→ **TASK DETAILS**
The data should be printed again, exactly.

→ **DATA PROVIDED**
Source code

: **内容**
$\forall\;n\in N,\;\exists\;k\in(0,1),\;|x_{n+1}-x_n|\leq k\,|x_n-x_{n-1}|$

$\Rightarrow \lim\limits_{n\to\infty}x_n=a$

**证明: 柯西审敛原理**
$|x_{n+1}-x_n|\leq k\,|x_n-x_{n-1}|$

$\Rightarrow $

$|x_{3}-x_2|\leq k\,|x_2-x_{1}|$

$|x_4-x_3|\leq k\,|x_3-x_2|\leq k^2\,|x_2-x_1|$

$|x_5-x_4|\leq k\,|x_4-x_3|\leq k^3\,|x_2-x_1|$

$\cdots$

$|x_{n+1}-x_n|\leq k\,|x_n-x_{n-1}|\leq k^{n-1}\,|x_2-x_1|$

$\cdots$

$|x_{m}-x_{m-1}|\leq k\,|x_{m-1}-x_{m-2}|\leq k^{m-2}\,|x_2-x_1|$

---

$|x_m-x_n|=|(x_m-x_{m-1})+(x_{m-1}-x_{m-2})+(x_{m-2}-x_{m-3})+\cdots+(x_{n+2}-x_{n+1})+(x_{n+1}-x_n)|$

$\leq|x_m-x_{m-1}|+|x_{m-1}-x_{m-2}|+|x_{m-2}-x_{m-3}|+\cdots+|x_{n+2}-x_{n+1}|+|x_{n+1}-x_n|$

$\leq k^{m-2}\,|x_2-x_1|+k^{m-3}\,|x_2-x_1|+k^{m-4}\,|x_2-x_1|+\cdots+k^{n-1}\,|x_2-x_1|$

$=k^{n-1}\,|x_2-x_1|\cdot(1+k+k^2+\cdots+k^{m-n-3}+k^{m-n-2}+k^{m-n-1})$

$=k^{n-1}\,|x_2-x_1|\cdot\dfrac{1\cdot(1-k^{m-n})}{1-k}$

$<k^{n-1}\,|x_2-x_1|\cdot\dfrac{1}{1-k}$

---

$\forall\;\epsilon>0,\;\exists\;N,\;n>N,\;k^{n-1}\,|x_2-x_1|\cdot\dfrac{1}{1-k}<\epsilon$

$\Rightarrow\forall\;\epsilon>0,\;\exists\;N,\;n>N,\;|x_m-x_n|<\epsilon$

→ **RESULT BELOW**
Source code

: **内容**
$\forall\;n\in N,\;\exists\;k\in(0,1),\;|x_{n+1}-x_n|\leq k\,|x_n-x_{n-1}|$

$\Rightarrow \lim\limits_{n\to\infty}x_n=a$

**证明: 柯西审敛原理**
$|x_{n+1}-x_n|\leq k\,|x_n-x_{n-1}|$

$\Rightarrow $

$|x_{3}-x_2|\leq k\,|x_2-x_{1}|$

$|x_4-x_3|\leq k\,|x_3-x_2|\leq k^2\,|x_2-x_1|$

$|x_5-x_4|\leq k\,|x_4-x_3|\leq k^3\,|x_2-x_1|$

$\cdots$

$|x_{n+1}-x_n|\leq k\,|x_n-x_{n-1}|\leq k^{n-1}\,|x_2-x_1|$

$\cdots$

$|x_{m}-x_{m-1}|\leq k\,|x_{m-1}-x_{m-2}|\leq k^{m-2}\,|x_2-x_1|$

---

$|x_m-x_n|=|(x_m-x_{m-1})+(x_{m-1}-x_{m-2})+(x_{m-2}-x_{m-3})+\cdots+(x_{n+2}-x_{n+1})+(x_{n+1}-x_n)|$

$\leq|x_m-x_{m-1}|+|x_{m-1}-x_{m-2}|+|x_{m-2}-x_{m-3}|+\cdots+|x_{n+2}-x_{n+1}|+|x_{n+1}-x_n|$

$\leq k^{m-2}\,|x_2-x_1|+k^{m-3}\,|x_2-x_1|+k^{m-4}\,|x_2-x_1|+\cdots+k^{n-1}\,|x_2-x_1|$

$=k^{n-1}\,|x_2-x_1|\cdot(1+k+k^2+\cdots+k^{m-n-3}+k^{m-n-2}+k^{m-n-1})$

$=k^{n-1}\,|x_2-x_1|\cdot\dfrac{1\cdot(1-k^{m-n})}{1-k}$

$<k^{n-1}\,|x_2-x_1|\cdot\dfrac{1}{1-k}$

---

$\forall\;\epsilon>0,\;\exists\;N,\;n>N,\;k^{n-1}\,|x_2-x_1|\cdot\dfrac{1}{1-k}<\epsilon$

$\Rightarrow\forall\;\epsilon>0,\;\exists\;N,\;n>N,\;|x_m-x_n|<\epsilon$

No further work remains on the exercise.